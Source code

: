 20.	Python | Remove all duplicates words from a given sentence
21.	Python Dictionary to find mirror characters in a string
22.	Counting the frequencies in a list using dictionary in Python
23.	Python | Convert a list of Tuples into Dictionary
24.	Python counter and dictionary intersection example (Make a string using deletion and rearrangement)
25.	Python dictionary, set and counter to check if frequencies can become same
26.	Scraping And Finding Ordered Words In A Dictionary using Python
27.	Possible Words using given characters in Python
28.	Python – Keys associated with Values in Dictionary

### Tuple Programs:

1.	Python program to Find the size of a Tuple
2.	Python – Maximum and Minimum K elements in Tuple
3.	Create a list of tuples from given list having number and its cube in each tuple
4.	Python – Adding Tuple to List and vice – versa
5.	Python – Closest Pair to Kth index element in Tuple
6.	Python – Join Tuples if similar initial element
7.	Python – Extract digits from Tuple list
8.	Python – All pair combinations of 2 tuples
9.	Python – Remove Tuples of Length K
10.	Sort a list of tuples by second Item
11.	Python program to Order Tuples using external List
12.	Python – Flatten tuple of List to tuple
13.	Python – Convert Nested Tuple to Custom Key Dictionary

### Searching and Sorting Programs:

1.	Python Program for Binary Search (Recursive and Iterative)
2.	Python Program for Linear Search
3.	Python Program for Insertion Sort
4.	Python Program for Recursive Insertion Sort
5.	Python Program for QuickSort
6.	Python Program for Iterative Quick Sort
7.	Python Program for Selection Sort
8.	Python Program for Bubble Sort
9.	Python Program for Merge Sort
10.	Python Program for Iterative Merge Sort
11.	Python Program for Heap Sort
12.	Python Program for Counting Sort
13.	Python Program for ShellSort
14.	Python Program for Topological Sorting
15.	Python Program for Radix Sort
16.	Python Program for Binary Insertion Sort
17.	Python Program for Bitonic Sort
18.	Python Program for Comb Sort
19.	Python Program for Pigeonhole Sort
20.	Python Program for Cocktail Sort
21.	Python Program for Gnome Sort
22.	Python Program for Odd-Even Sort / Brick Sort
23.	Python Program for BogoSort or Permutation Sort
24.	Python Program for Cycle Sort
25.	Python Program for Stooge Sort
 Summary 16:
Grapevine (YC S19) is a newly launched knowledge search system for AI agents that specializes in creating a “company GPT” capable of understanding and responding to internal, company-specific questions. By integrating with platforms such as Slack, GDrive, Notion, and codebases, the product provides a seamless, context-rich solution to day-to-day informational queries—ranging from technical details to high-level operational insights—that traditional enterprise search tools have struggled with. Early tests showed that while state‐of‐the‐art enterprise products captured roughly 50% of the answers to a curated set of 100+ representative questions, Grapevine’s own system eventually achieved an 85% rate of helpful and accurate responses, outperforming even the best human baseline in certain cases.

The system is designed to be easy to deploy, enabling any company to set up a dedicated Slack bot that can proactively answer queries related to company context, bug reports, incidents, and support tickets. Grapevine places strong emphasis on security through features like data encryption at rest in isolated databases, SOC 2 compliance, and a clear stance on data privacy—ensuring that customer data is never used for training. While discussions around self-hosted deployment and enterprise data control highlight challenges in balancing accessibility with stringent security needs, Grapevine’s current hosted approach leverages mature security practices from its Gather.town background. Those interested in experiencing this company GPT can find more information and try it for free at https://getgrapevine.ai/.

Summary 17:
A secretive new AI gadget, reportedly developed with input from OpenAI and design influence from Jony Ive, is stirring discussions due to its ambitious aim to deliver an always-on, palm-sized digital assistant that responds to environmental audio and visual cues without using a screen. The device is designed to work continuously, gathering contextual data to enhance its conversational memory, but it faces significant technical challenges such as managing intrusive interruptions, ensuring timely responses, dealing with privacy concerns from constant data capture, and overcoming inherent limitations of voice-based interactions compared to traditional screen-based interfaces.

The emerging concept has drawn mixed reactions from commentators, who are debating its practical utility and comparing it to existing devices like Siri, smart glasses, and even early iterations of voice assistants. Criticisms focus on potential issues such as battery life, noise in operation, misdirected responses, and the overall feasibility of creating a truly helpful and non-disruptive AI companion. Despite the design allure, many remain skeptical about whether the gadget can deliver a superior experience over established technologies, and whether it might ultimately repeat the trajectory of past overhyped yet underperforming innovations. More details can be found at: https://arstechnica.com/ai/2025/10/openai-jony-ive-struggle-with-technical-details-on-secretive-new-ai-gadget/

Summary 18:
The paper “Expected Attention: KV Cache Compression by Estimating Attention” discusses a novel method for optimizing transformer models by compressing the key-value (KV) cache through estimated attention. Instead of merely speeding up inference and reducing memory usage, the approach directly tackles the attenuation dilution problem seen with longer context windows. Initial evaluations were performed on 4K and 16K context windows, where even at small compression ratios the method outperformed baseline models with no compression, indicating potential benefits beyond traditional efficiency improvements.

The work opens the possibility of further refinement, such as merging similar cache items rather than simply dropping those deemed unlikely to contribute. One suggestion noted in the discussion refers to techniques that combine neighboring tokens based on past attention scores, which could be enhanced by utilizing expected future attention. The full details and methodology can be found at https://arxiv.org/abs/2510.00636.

________________________________________

* _WORK INSTRUCTIONS_:
When a line of the records holds the word "using", copy that line.

* _TASK SOLUTION_:
22.	Counting the frequencies in a list using dictionary in Python
24.	Python counter and dictionary intersection example (Make a string using deletion and rearrangement)
26.	Scraping And Finding Ordered Words In A Dictionary using Python
27.	Possible Words using given characters in Python
11.	Python program to Order Tuples using external List
A secretive new AI gadget, reportedly developed with input from OpenAI and design influence from Jony Ive, is stirring discussions due to its ambitious aim to deliver an always-on, palm-sized digital assistant that responds to environmental audio and visual cues without using a screen. The device is designed to work continuously, gathering contextual data to enhance its conversational memory, but it faces significant technical challenges such as managing intrusive interruptions, ensuring timely responses, dealing with privacy concerns from constant data capture, and overcoming inherent limitations of voice-based interactions compared to traditional screen-based interfaces.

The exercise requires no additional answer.